La presidenta del DIF estatal, Beatriz Estrada Martínez, destacó los beneficios y el impacto social de La Casa Infantil, un espacio diseñado para brindar protección, atención integral y un entorno digno a niñas, niños y adolescentes que han sido víctimas de abandono, maltrato o situaciones familiares graves.
La funcionaria explicó que el nuevo inmueble fue construido pensando en ampliar la capacidad de atención, ya que la antigua casa hogar alberga únicamente a 60 menores y actualmente, el espacio puede recibir hasta 150 niños, e incluso 160 en casos extraordinarios, aunque subrayó que el deseo es que nunca se llegue a ocupar en su totalidad: “Hoy tenemos 79 niñas, niños y adolescentes, y ojalá no tengamos que llenar la casa.

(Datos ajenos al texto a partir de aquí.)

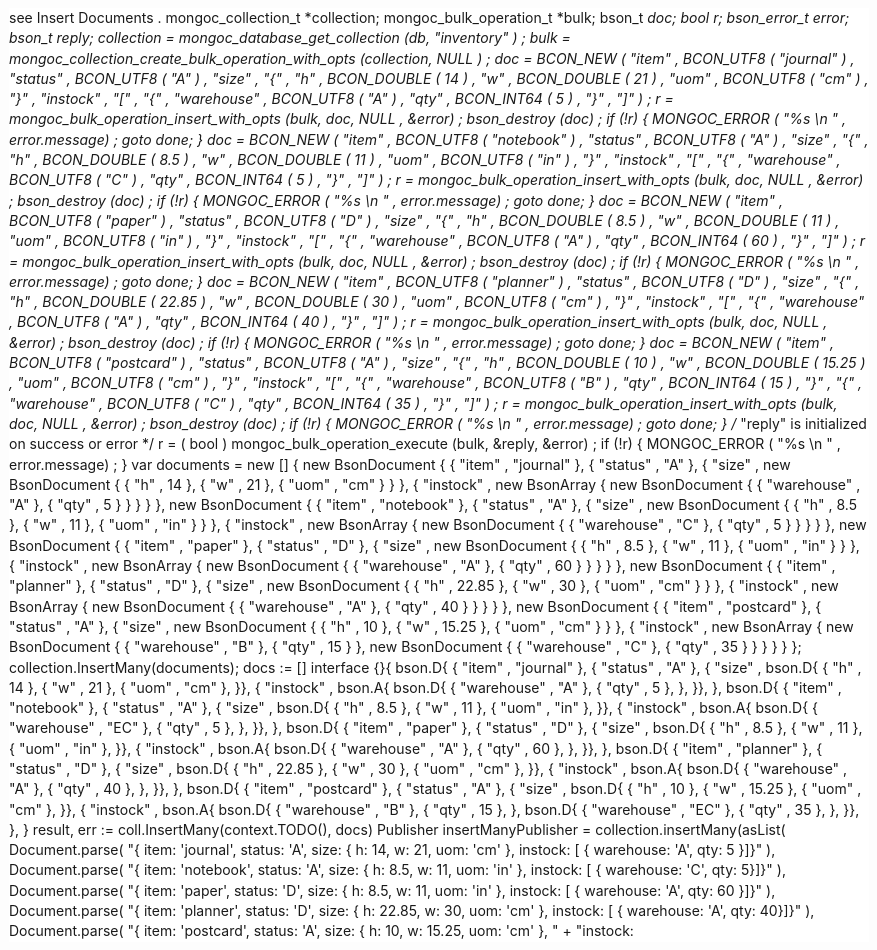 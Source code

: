 see Insert Documents . mongoc_collection_t *collection; mongoc_bulk_operation_t *bulk; bson_t *doc; bool r; bson_error_t error; bson_t reply; collection = mongoc_database_get_collection (db, "inventory" ) ; bulk = mongoc_collection_create_bulk_operation_with_opts (collection, NULL ) ; doc = BCON_NEW ( "item" , BCON_UTF8 ( "journal" ) , "status" , BCON_UTF8 ( "A" ) , "size" , "{" , "h" , BCON_DOUBLE ( 14 ) , "w" , BCON_DOUBLE ( 21 ) , "uom" , BCON_UTF8 ( "cm" ) , "}" , "instock" , "[" , "{" , "warehouse" , BCON_UTF8 ( "A" ) , "qty" , BCON_INT64 ( 5 ) , "}" , "]" ) ; r = mongoc_bulk_operation_insert_with_opts (bulk, doc, NULL , &error) ; bson_destroy (doc) ; if (!r) { MONGOC_ERROR ( "%s \n " , error.message) ; goto done; } doc = BCON_NEW ( "item" , BCON_UTF8 ( "notebook" ) , "status" , BCON_UTF8 ( "A" ) , "size" , "{" , "h" , BCON_DOUBLE ( 8.5 ) , "w" , BCON_DOUBLE ( 11 ) , "uom" , BCON_UTF8 ( "in" ) , "}" , "instock" , "[" , "{" , "warehouse" , BCON_UTF8 ( "C" ) , "qty" , BCON_INT64 ( 5 ) , "}" , "]" ) ; r = mongoc_bulk_operation_insert_with_opts (bulk, doc, NULL , &error) ; bson_destroy (doc) ; if (!r) { MONGOC_ERROR ( "%s \n " , error.message) ; goto done; } doc = BCON_NEW ( "item" , BCON_UTF8 ( "paper" ) , "status" , BCON_UTF8 ( "D" ) , "size" , "{" , "h" , BCON_DOUBLE ( 8.5 ) , "w" , BCON_DOUBLE ( 11 ) , "uom" , BCON_UTF8 ( "in" ) , "}" , "instock" , "[" , "{" , "warehouse" , BCON_UTF8 ( "A" ) , "qty" , BCON_INT64 ( 60 ) , "}" , "]" ) ; r = mongoc_bulk_operation_insert_with_opts (bulk, doc, NULL , &error) ; bson_destroy (doc) ; if (!r) { MONGOC_ERROR ( "%s \n " , error.message) ; goto done; } doc = BCON_NEW ( "item" , BCON_UTF8 ( "planner" ) , "status" , BCON_UTF8 ( "D" ) , "size" , "{" , "h" , BCON_DOUBLE ( 22.85 ) , "w" , BCON_DOUBLE ( 30 ) , "uom" , BCON_UTF8 ( "cm" ) , "}" , "instock" , "[" , "{" , "warehouse" , BCON_UTF8 ( "A" ) , "qty" , BCON_INT64 ( 40 ) , "}" , "]" ) ; r = mongoc_bulk_operation_insert_with_opts (bulk, doc, NULL , &error) ; bson_destroy (doc) ; if (!r) { MONGOC_ERROR ( "%s \n " , error.message) ; goto done; } doc = BCON_NEW ( "item" , BCON_UTF8 ( "postcard" ) , "status" , BCON_UTF8 ( "A" ) , "size" , "{" , "h" , BCON_DOUBLE ( 10 ) , "w" , BCON_DOUBLE ( 15.25 ) , "uom" , BCON_UTF8 ( "cm" ) , "}" , "instock" , "[" , "{" , "warehouse" , BCON_UTF8 ( "B" ) , "qty" , BCON_INT64 ( 15 ) , "}" , "{" , "warehouse" , BCON_UTF8 ( "C" ) , "qty" , BCON_INT64 ( 35 ) , "}" , "]" ) ; r = mongoc_bulk_operation_insert_with_opts (bulk, doc, NULL , &error) ; bson_destroy (doc) ; if (!r) { MONGOC_ERROR ( "%s \n " , error.message) ; goto done; } /* "reply" is initialized on success or error */ r = ( bool ) mongoc_bulk_operation_execute (bulk, &reply, &error) ; if (!r) { MONGOC_ERROR ( "%s \n " , error.message) ; } var documents = new [] { new BsonDocument { { "item" , "journal" }, { "status" , "A" }, { "size" , new BsonDocument { { "h" , 14 }, { "w" , 21 }, { "uom" , "cm" } } }, { "instock" , new BsonArray { new BsonDocument { { "warehouse" , "A" }, { "qty" , 5 } } } } }, new BsonDocument { { "item" , "notebook" }, { "status" , "A" }, { "size" , new BsonDocument { { "h" , 8.5 }, { "w" , 11 }, { "uom" , "in" } } }, { "instock" , new BsonArray { new BsonDocument { { "warehouse" , "C" }, { "qty" , 5 } } } } }, new BsonDocument { { "item" , "paper" }, { "status" , "D" }, { "size" , new BsonDocument { { "h" , 8.5 }, { "w" , 11 }, { "uom" , "in" } } }, { "instock" , new BsonArray { new BsonDocument { { "warehouse" , "A" }, { "qty" , 60 } } } } }, new BsonDocument { { "item" , "planner" }, { "status" , "D" }, { "size" , new BsonDocument { { "h" , 22.85 }, { "w" , 30 }, { "uom" , "cm" } } }, { "instock" , new BsonArray { new BsonDocument { { "warehouse" , "A" }, { "qty" , 40 } } } } }, new BsonDocument { { "item" , "postcard" }, { "status" , "A" }, { "size" , new BsonDocument { { "h" , 10 }, { "w" , 15.25 }, { "uom" , "cm" } } }, { "instock" , new BsonArray { new BsonDocument { { "warehouse" , "B" }, { "qty" , 15 } }, new BsonDocument { { "warehouse" , "C" }, { "qty" , 35 } } } } } }; collection.InsertMany(documents); docs := [] interface {}{ bson.D{ { "item" , "journal" }, { "status" , "A" }, { "size" , bson.D{ { "h" , 14 }, { "w" , 21 }, { "uom" , "cm" }, }}, { "instock" , bson.A{ bson.D{ { "warehouse" , "A" }, { "qty" , 5 }, }, }}, }, bson.D{ { "item" , "notebook" }, { "status" , "A" }, { "size" , bson.D{ { "h" , 8.5 }, { "w" , 11 }, { "uom" , "in" }, }}, { "instock" , bson.A{ bson.D{ { "warehouse" , "EC" }, { "qty" , 5 }, }, }}, }, bson.D{ { "item" , "paper" }, { "status" , "D" }, { "size" , bson.D{ { "h" , 8.5 }, { "w" , 11 }, { "uom" , "in" }, }}, { "instock" , bson.A{ bson.D{ { "warehouse" , "A" }, { "qty" , 60 }, }, }}, }, bson.D{ { "item" , "planner" }, { "status" , "D" }, { "size" , bson.D{ { "h" , 22.85 }, { "w" , 30 }, { "uom" , "cm" }, }}, { "instock" , bson.A{ bson.D{ { "warehouse" , "A" }, { "qty" , 40 }, }, }}, }, bson.D{ { "item" , "postcard" }, { "status" , "A" }, { "size" , bson.D{ { "h" , 10 }, { "w" , 15.25 }, { "uom" , "cm" }, }}, { "instock" , bson.A{ bson.D{ { "warehouse" , "B" }, { "qty" , 15 }, }, bson.D{ { "warehouse" , "EC" }, { "qty" , 35 }, }, }}, }, } result, err := coll.InsertMany(context.TODO(), docs) Publisher<Success> insertManyPublisher = collection.insertMany(asList( Document.parse( "{ item: 'journal', status: 'A', size: { h: 14, w: 21, uom: 'cm' }, instock: [ { warehouse: 'A', qty: 5 }]}" ), Document.parse( "{ item: 'notebook', status: 'A',  size: { h: 8.5, w: 11, uom: 'in' }, instock: [ { warehouse: 'C', qty: 5}]}" ), Document.parse( "{ item: 'paper', status: 'D', size: { h: 8.5, w: 11, uom: 'in' }, instock: [ { warehouse: 'A', qty: 60 }]}" ), Document.parse( "{ item: 'planner', status: 'D', size: { h: 22.85, w: 30, uom: 'cm' }, instock: [ { warehouse: 'A', qty: 40}]}" ), Document.parse( "{ item: 'postcard', status: 'A', size: { h: 10, w: 15.25, uom: 'cm' }, " + "instock:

Las situaciones por las que llegan son muy delicadas; no sólo se trata de violencia o abandono, sino de circunstancias que ningún niño, y menos a tan corta edad, debería vivir”, señaló.
Estrada Martínez destacó que la Casa Hogar no solo proporciona techo, alimentación y educación, sino que cuenta con un equipo multidisciplinario integrado por cuidadoras, personal de trabajo social y médicos, lo que permite brindar una atención integral y un acompañamiento constante para que los menores se sientan en un ambiente familiar.
Asimismo, reconoció el apoyo del Poder Judicial, el cual ha agilizado los procesos de liberación de custodia, permitiendo que los menores puedan incorporarse más rápidamente a los programas de adopción.
En este sentido, la presidenta del DIF hizo un llamado a las parejas interesadas en adoptar para que amplíen su visión y consideren a niños mayores de 5 años de edad, pues explicó que, mientras los bebés y menores de hasta cuatro años suelen ser los más solicitados, los niños de seis años en adelante, especialmente aquellos entre 12 y 17 años, enfrentan mayores dificultades para encontrar una familia: “Todos los niños y niñas deberían tener el mismo derecho y la misma oportunidad de pertenecer a una familia, por ello los invito a reflexionar y a abrir su corazón a los padres adoptivos, porque los niños mayores de 10 años también merecen amor, protección y sobre todo un hogar”, concluyó, la responsable de la asistencia social.